Before Roe v. Wade, Catholic leaders were more vocal about their opposition — but rank-and-file evangelicals mostly agreed with them.

- May 17, 2022

A recently leaked draft opinion suggested that the Supreme Court will soon overturn Roe v. Wade, the 1973 decision that established a woman’s right to an abortion. To get here, evangelical leaders and voters have spent 50 years pushing Republicans to support conservative justices and to promote policies that would curtail or outlaw abortion.

But how did evangelicals become so opposed to abortion rights? Observers often note that before Roe v. Wade, opposition to abortion rested primarily in Catholic circles. By the late 1970s, however, evangelical leaders like Jerry Falwell, Pat Robertson, and their politically allied operatives reacted to and fomented a post-Roe backlash that shifted evangelical opinion on abortion from diverse to conservative.
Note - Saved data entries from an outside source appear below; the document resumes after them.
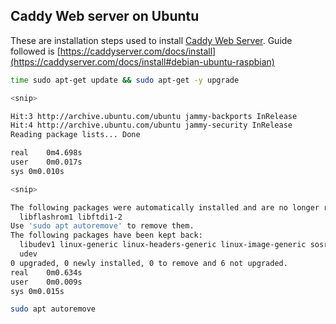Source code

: ## Caddy Web server on Ubuntu

These are installation steps used to install [Caddy Web Server](https://caddyserver.com/). Guide followed is [https://caddyserver.com/docs/install](https://caddyserver.com/docs/install#debian-ubuntu-raspbian)

```sh
time sudo apt-get update && sudo apt-get -y upgrade

<snip>

Hit:3 http://archive.ubuntu.com/ubuntu jammy-backports InRelease
Hit:4 http://archive.ubuntu.com/ubuntu jammy-security InRelease
Reading package lists... Done

real	0m4.698s
user	0m0.017s
sys	0m0.010s

<snip>

The following packages were automatically installed and are no longer required:
  libflashrom1 libftdi1-2
Use 'sudo apt autoremove' to remove them.
The following packages have been kept back:
  libudev1 linux-generic linux-headers-generic linux-image-generic sosreport
  udev
0 upgraded, 0 newly installed, 0 to remove and 6 not upgraded.
real	0m0.634s
user	0m0.009s
sys	0m0.015s

sudo apt autoremove

```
These activist-leaders then mobilized evangelicals to get involved in politics.

While true, this narrative, however, misses an important point: Evangelicals emerged as a prominent conservative voice on abortion because ordinary evangelicals — the people who filled the pews on Sundays — held some of the most conservative abortion attitudes in the pre-Roe United States. Indeed, contrary to popular belief, everyday evangelical Protestants were as conservative on abortion as Catholics in pre-Roe America. This conservative sentiment predated the Religious Right or the emergence of abortion as a widely debated political issue.

Evangelical leaders held a variety of abortion views in the 1960s and early 1970s

It is true that in the 1960s and early 1970s, many prominent evangelical leaders were either silent about or supported moderate to liberal abortion policies, while Catholic leaders were actively and vocally opposed. For example, the Southern Baptist Convention, the largest Protestant denomination and center of Protestant evangelicalism at the time, endorsed a series of moderate abortion positions in the early 1970s. And W.A. Criswell, a former president of the Southern Baptist Convention (SBC) and later a leading figure in the conservative takeover of the SBC, initially expressed sympathy for Roe.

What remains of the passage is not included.